抄録
はじめに
小学校家庭科の学習では、生活的自立の基礎を築くために児童生徒に生活スキルを習得させることを目標の1つにしている。しかし、中学校や高校教師からは「小学校で学習した知識や技能が定着していない」という指摘がある。そこで、本研究では、中学1年生と3年生を対象にアンケート調査とボタンつけテストを行い、2年前の結果と対照し、小学校家庭科の被服製作用語の知識や技能が学年進行とともにどのように変容するかを明らかにすることを目的とした。
方法
1.アンケート調査
1)調査時期および調査対象
【調査対象】中学1年生75名(男子36名、女子39名)、中学3年生143名(男子69名、女子74名)で、全員が2007年の調査対象者である。以下、中1、中3とする。

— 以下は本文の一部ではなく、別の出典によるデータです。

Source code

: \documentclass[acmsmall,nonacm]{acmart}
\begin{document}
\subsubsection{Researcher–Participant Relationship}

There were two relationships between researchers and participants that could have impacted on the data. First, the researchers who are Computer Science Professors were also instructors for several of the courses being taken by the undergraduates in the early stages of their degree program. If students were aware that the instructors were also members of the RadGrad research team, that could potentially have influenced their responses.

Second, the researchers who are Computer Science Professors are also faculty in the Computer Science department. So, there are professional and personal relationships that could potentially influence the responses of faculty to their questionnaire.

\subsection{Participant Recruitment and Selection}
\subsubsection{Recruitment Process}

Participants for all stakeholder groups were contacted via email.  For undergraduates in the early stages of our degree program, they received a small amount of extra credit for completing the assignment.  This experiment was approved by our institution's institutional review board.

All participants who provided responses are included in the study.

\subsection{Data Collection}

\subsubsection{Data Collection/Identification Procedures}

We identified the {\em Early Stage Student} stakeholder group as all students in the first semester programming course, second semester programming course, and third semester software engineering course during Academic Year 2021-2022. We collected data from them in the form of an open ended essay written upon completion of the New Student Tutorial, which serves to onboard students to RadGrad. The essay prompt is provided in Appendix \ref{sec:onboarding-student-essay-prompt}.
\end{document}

【調査時期】中1は2009年5月に、中3は同年12月に実施した。
2)調査内容および方法
小学校家庭科教科書から、被服製作に関する用具、技能等の用語計39項目について「知っている」または「知らない」の2段階で回答させた(以下「用語に関する知識」とする)。これらの用語を[用具]、[布・型紙]、[縫製方法]に関する語群に分類したところ、それぞれ15、5、19項目からなった。技能を伴う[縫製方法]に関する語群の17項目については、「できる」または「できない」についても回答させた(以下「技能の自己評価」とする)。
2.「ボタンつけ」テスト
1)調査時期および調査対象;上記のアンケート調査と同時に行った。
2)調査方法
_丸1_試料;綿ブロード,縫い針(がす針9号),糸(綿手縫い糸、30番)を用いた。
_丸2_テスト方法;「布に二つ穴ボタンをつけなさい」と指示し、テスト時間は10分とした。

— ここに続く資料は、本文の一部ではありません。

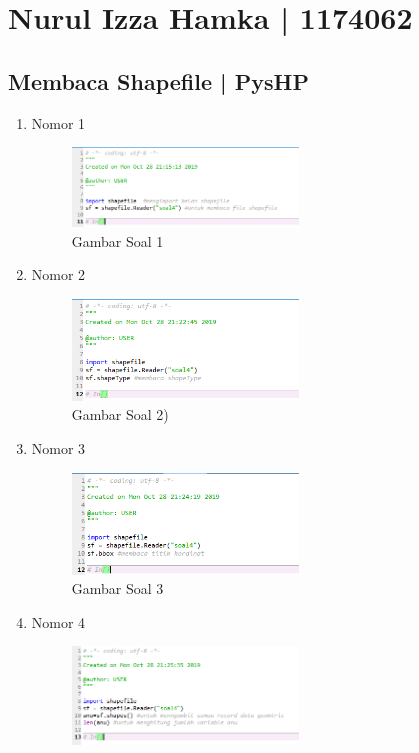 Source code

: \section{Nurul Izza Hamka | 1174062}
\subsection{Membaca Shapefile | PysHP}
\begin{enumerate}
 \item Nomor 1
 
 \begin{figure}[H]
  \includegraphics[width=6cm]{figures/Tugas3/1174062/Soal1.png}
  \centering
  \caption{Gambar Soal 1}
 \end{figure}
 \item Nomor 2
 
 \begin{figure}[H]
  \includegraphics[width=6cm]{figures/Tugas3/1174062/Soal2.png}
  \centering
  \caption{Gambar Soal 2)}
 \end{figure}
 \item Nomor 3
 
 \begin{figure}[H]
  \includegraphics[width=6cm]{figures/Tugas3/1174062/Soal3.png}
  \centering
  \caption{Gambar Soal 3}
 \end{figure}
 \item Nomor 4
 
 \begin{figure}[H]
  \includegraphics[width=6cm]{figures/Tugas3/1174062/Soal4.png}

\end{figure}
\end{enumerate}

_丸3_評価方法;評価基準により被服製作に習熟した指導者3名で評価した。
結果および考察
1.用語に関する知識
中1の3つの語群の「知っている」割合は2007年の小5の時より高くなり、中でも[縫製方法]と[布・型紙]に関する語群の増加が大きくみられた。高い順に語群を並べると、小5の時には[用具]>[縫製方法]>[布・型紙]の順だったが、中1では[縫製方法]>[用具]>[布・型紙]の順になった。

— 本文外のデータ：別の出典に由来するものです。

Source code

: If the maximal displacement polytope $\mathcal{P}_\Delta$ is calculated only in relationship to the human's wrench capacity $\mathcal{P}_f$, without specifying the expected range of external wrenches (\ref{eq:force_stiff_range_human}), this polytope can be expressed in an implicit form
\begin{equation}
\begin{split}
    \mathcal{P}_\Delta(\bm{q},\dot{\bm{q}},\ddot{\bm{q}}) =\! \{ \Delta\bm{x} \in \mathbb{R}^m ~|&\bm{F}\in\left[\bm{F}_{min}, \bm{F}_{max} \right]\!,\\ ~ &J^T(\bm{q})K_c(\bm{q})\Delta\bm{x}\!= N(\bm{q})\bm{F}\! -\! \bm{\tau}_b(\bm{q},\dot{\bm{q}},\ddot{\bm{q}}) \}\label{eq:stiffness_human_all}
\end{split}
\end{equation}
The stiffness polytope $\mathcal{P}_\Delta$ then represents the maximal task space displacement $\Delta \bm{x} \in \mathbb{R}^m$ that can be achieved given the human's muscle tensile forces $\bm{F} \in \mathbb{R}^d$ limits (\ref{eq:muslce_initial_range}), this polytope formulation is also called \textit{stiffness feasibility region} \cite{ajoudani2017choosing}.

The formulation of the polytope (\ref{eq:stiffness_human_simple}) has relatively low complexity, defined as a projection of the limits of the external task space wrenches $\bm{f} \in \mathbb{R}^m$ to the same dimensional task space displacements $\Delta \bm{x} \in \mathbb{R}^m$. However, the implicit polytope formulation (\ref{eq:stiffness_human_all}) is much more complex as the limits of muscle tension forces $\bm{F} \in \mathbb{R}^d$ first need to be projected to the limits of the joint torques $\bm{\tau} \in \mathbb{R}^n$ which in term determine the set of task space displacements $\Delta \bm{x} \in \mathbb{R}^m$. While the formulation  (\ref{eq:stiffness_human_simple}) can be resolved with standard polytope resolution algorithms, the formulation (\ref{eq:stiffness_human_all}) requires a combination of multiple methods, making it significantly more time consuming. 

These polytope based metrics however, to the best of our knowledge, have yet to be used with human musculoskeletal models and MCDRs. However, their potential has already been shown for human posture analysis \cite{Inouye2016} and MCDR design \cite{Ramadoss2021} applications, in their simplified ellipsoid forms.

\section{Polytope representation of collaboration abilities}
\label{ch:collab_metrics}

中3の3つの語群の「知っている」割合も中1と同様で、2007年の中1の時より高くなったが、上昇の幅は中1ほど大きくなかった。高い順に語群を並べると、中1も中3の時も[縫製方法]>[用具]>[布・型紙]の順と同じになった。
2.技能の自己評価
中1の「できる」割合は2007年の小5の時より大きく上昇した。男女別にみても同様で、男子では約60ポイント、女子では約50ポイント上昇した。中3の「できる」割合は、2007年の中1の時より高くなったが、上昇の幅は中1ほど大きくなかった。男女別にみると、男子では約5ポイント、女子では約8ポイント上昇した。
3.「ボタンつけ」テスト
中1の「ボタンつけ」テストの平均得点は5.4点となり、2007年の小5の時の4.8点より上昇した。中3の「ボタンつけ」テストの平均得点は5.2点となり、2007年の中1の時の4.1点より上昇した。
以上のことより、中1と中3の生徒の知識や技能は2年前よりも向上したといえる。